Erdoğan, “Kazan-kazan ilkesiyle yürütülen müzakerelerin somut sonuçlarını en kısa zamanda görmek istiyoruz” dedi.

Verilen sözlere dair somut adımlar öncelikle terör örgütlerinin faaliyetlerinin söz konusu ülkelerde sonlandırılması, teröristlerin iadesi. Avrupa Birliğinden göreceğimiz olumlu çalışmalar neticesinde biz de verdiğimiz sözleri hayata geçirmek için çalışmalara başlarız.Geçen yıl üzerinde mutabık kalınan konular hayata geçmediği için süreç bugüne geldi.Bundan sonra da verilen sözlerin hayata geçirilmesine göre biz de harekete geçeriz. Netliğimizi, bu konuda tavizsiz olduğumuzu muhataplarımıza anlattık.

Cumhurbaşkanına kaçak göçmenler problemini sorma fırsatı buldum. İçişleri Bakanı Ali Yerlikaya bu konuda FARKLILAŞMA yaşanacağını söylemişti. Sayın Erdoğan'a bu farklılaşmanın detayları nedir diye sordum. Ve çok yakında vatandaşların gözle görülür bir şekilde farklılık hissedeceğini söyledi.

“Düzensiz göçle mücadele hiçbir zaman sekteye uğramadı, uğrayamaz. Bunun detayı dediğimiz zaman uygulamada birçok adımlar atılacak. Bunlar kah polisiyedir kah o sınırlardaki uygulamalarımızdır. Türkiye'ye bu göçmen girişlerinin engellenmesi ve yakalananlarının sığınma evleri veya göçmen evlerine alınması önemli. Atılacak adımlarla da bu işi daha da sınırlamak ve yerinden özellikle, Suriye'nin kuzeyinden olacak göçleri yerinde engellemek önemli. Şu anda buna yönelik çalışmalarımız var. Kaçak göçmenler yakalanır, yakalanmaz hemen Geri Gönderme Merkezlerine gönderilerek orada gerekli olanlar yapılıyor. Bunlar ülkelerine gönderiliyor ve bununla beraber halkımızdaki endişe, korku, bunları da gidermiş oluyoruz.

Yapılan çalışmalarla kısa zamanda düzensiz göçmenler konusunda gözle görünür değişiklikleri vatandaşımız hissedecek. Güvenlik güçlerimiz, önlemleri ve çalışmalarını vatandaşlarımızın rahatı ve huzuru için sıkılaştırdı. Ancak çalışmalar da hiçbir insanın onuruna aykırı şekilde yapılmayacak. Medeniyetimizin, değerlerimizin gerektirdiği adımları atacağız.

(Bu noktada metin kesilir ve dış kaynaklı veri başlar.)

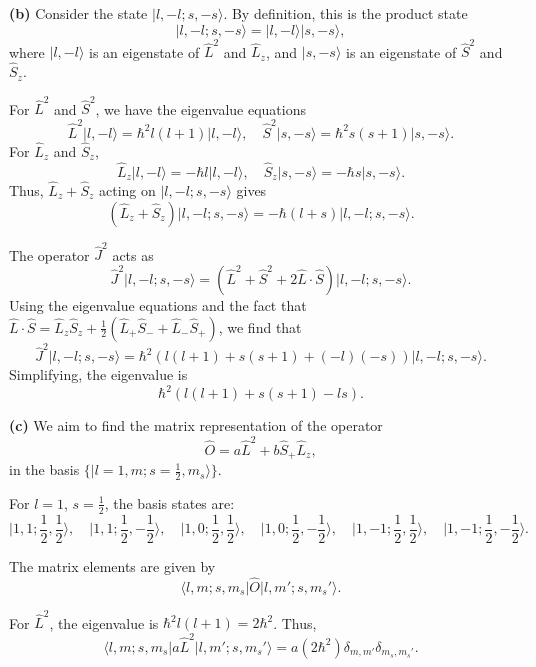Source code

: \documentclass{article}
\begin{document}
\textbf{(b)}  
Consider the state $\lvert l, -l; s, -s \rangle$. By definition, this is the product state  
\[
\lvert l, -l; s, -s \rangle = \lvert l, -l \rangle \lvert s, -s \rangle,
\]  
where $\lvert l, -l \rangle$ is an eigenstate of $\hat{L}^2$ and $\hat{L}_z$, and $\lvert s, -s \rangle$ is an eigenstate of $\hat{S}^2$ and $\hat{S}_z$.  

For $\hat{L}^2$ and $\hat{S}^2$, we have the eigenvalue equations  
\[
\hat{L}^2 \lvert l, -l \rangle = \hbar^2 l(l+1) \lvert l, -l \rangle, \quad \hat{S}^2 \lvert s, -s \rangle = \hbar^2 s(s+1) \lvert s, -s \rangle.
\]  
For $\hat{L}_z$ and $\hat{S}_z$,  
\[
\hat{L}_z \lvert l, -l \rangle = -\hbar l \lvert l, -l \rangle, \quad \hat{S}_z \lvert s, -s \rangle = -\hbar s \lvert s, -s \rangle.
\]  
Thus, $\hat{L}_z + \hat{S}_z$ acting on $\lvert l, -l; s, -s \rangle$ gives  
\[
(\hat{L}_z + \hat{S}_z) \lvert l, -l; s, -s \rangle = -\hbar (l + s) \lvert l, -l; s, -s \rangle.
\]  

The operator $\hat{J}^2$ acts as  
\[
\hat{J}^2 \lvert l, -l; s, -s \rangle = (\hat{L}^2 + \hat{S}^2 + 2 \hat{L} \cdot \hat{S}) \lvert l, -l; s, -s \rangle.
\]  
Using the eigenvalue equations and the fact that $\hat{L} \cdot \hat{S} = \hat{L}_z \hat{S}_z + \frac{1}{2} (\hat{L}_+ \hat{S}_- + \hat{L}_- \hat{S}_+)$, we find that  
\[
\hat{J}^2 \lvert l, -l; s, -s \rangle = \hbar^2 \left( l(l+1) + s(s+1) + (-l)(-s) \right) \lvert l, -l; s, -s \rangle.
\]  
Simplifying, the eigenvalue is  
\[
\hbar^2 \left( l(l+1) + s(s+1) - ls \right).
\]  

\textbf{(c)}  
We aim to find the matrix representation of the operator  
\[
\hat{O} = a \hat{L}^2 + b \hat{S}_+ \hat{L}_z,
\]  
in the basis $\{ \lvert l = 1, m; s = \frac{1}{2}, m_s \rangle \}$.  

For $l=1$, $s = \frac{1}{2}$, the basis states are:  
\[
\lvert 1, 1; \frac{1}{2}, \frac{1}{2} \rangle, \quad \lvert 1, 1; \frac{1}{2}, -\frac{1}{2} \rangle, \quad \lvert 1, 0; \frac{1}{2}, \frac{1}{2} \rangle, \quad \lvert 1, 0; \frac{1}{2}, -\frac{1}{2} \rangle, \quad \lvert 1, -1; \frac{1}{2}, \frac{1}{2} \rangle, \quad \lvert 1, -1; \frac{1}{2}, -\frac{1}{2} \rangle.
\]  

The matrix elements are given by  
\[
\langle l, m; s, m_s \rvert \hat{O} \lvert l, m'; s, m_s' \rangle.
\]  

For $\hat{L}^2$, the eigenvalue is $\hbar^2 l(l+1) = 2\hbar^2$. Thus,  
\[
\langle l, m; s, m_s \rvert a \hat{L}^2 \lvert l, m'; s, m_s' \rangle = a (2\hbar^2) \delta_{m,m'} \delta_{m_s,m_s'}.
\]  
\end{document}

Göçmen kaçakçılarına da göz açtırmıyoruz. Jandarma, emniyet ve ilgili güvenlik güçlerimiz kaçakçılık organizatörlüğü yapan kişilere karşı başarılı operasyonlar gerçekleştiriyor. Geçtiğimiz aylarda Van-İran sınır hattında göçmen kaçakçılığı suçunu organize olarak işleyen suç örgütlerine yönelik eş zamanlı operasyonlar düzenlendi. Bu operasyonlarda 300'e yakın göçmen kaçakçılığı organizatörü yakalanırken, bunlardan 168'i tutuklandı. Düzensiz göçmenlerle, ülkemize sığınmış, misafir ettiğimiz mültecileri de birbirine karıştırmamalıyız. Mültecilerin onurlu, gönüllü ve güvenli şekilde ülkelerine dönmeleri için çalışmalarımızı sürdürüyoruz…”

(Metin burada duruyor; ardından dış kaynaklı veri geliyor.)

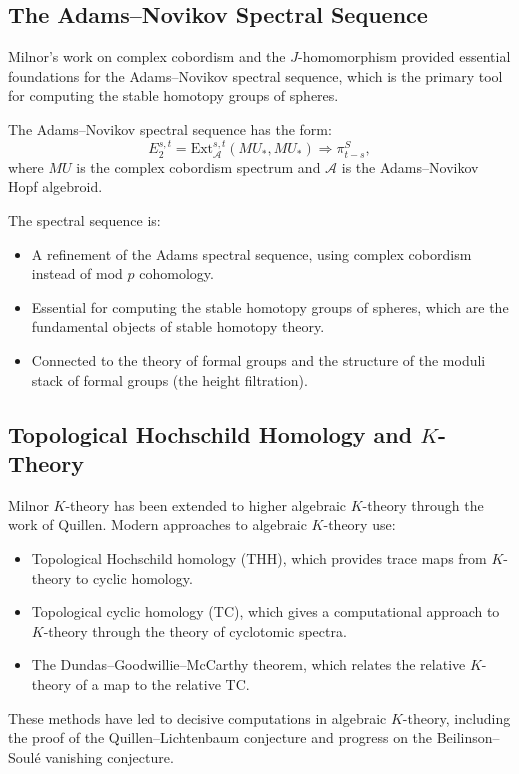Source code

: \subsection{The Adams--Novikov Spectral Sequence}

Milnor's work on complex cobordism and the $J$-homomorphism provided essential foundations for the Adams--Novikov spectral sequence, which is the primary tool for computing the stable homotopy groups of spheres.

The Adams--Novikov spectral sequence has the form:
\[
E_2^{s,t} = \text{Ext}_{\mathcal{A}}^{s,t}(MU_*, MU_*) \Rightarrow \pi_{t-s}^S,
\]
where $MU$ is the complex cobordism spectrum and $\mathcal{A}$ is the Adams--Novikov Hopf algebroid.

The spectral sequence is:
\begin{itemize}
\item A refinement of the Adams spectral sequence, using complex cobordism instead of mod $p$ cohomology.
\item Essential for computing the stable homotopy groups of spheres, which are the fundamental objects of stable homotopy theory.
\item Connected to the theory of formal groups and the structure of the moduli stack of formal groups (the height filtration).
\end{itemize}

\subsection{Topological Hochschild Homology and \texorpdfstring{$K$}{K}-Theory}

Milnor $K$-theory has been extended to higher algebraic $K$-theory through the work of Quillen. Modern approaches to algebraic $K$-theory use:
\begin{itemize}
\item Topological Hochschild homology (THH), which provides trace maps from $K$-theory to cyclic homology.
\item Topological cyclic homology (TC), which gives a computational approach to $K$-theory through the theory of cyclotomic spectra.
\item The Dundas--Goodwillie--McCarthy theorem, which relates the relative $K$-theory of a map to the relative TC.
\end{itemize}

These methods have led to decisive computations in algebraic $K$-theory, including the proof of the Quillen--Lichtenbaum conjecture and progress on the Beilinson--Soulé vanishing conjecture.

Zirve Türkiye'nin kazanımları ve Dünya'ya verdiği çok net mesajlarla sona ermiş oldu. Kaldı ki Avrupa basını bile “Kupa Türkiye'nin” manşetlerini bile attı. Hem ABD, hem AB ve hem de özelde Yunanistan ile yeni dönemin adımları atılmış oldu.